Records contained in a dataset:
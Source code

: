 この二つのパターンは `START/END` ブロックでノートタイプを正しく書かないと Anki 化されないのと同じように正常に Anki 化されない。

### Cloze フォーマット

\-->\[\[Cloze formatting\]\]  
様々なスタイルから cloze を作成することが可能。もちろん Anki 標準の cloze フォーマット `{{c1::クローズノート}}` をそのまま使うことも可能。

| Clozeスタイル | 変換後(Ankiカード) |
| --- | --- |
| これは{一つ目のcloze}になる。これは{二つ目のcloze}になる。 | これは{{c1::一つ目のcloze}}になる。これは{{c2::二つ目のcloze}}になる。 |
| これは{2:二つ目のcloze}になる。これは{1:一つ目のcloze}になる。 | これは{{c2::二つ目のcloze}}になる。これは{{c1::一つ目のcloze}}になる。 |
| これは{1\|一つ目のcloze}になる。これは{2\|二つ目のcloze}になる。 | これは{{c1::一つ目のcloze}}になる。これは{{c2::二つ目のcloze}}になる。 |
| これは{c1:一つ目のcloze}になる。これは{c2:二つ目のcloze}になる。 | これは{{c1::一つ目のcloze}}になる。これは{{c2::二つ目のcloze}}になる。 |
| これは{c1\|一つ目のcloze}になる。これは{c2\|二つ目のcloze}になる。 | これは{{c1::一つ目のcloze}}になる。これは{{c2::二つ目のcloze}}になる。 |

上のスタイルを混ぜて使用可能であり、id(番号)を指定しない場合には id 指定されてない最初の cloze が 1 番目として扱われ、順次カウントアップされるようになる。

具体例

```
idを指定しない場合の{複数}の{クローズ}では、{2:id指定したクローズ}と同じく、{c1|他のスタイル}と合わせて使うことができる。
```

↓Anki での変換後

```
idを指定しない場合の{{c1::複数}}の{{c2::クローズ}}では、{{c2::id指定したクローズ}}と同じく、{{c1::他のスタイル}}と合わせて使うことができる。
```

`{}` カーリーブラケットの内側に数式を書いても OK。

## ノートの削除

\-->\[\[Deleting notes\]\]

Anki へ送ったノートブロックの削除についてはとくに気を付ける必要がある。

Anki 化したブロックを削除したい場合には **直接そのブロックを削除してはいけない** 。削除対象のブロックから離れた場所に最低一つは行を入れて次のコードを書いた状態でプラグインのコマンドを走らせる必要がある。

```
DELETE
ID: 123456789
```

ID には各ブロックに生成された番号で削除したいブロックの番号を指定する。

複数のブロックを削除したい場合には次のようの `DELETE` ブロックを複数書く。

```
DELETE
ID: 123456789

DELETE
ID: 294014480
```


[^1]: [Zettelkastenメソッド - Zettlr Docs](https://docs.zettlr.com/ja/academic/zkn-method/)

Required work:
Would you please filter the lines above and copy every one that includes "id指定したクローズ"?

Solution to the exercise:
idを指定しない場合の{複数}の{クローズ}では、{2:id指定したクローズ}と同じく、{c1|他のスタイル}と合わせて使うことができる。
idを指定しない場合の{{c1::複数}}の{{c2::クローズ}}では、{{c2::id指定したクローズ}}と同じく、{{c1::他のスタイル}}と合わせて使うことができる。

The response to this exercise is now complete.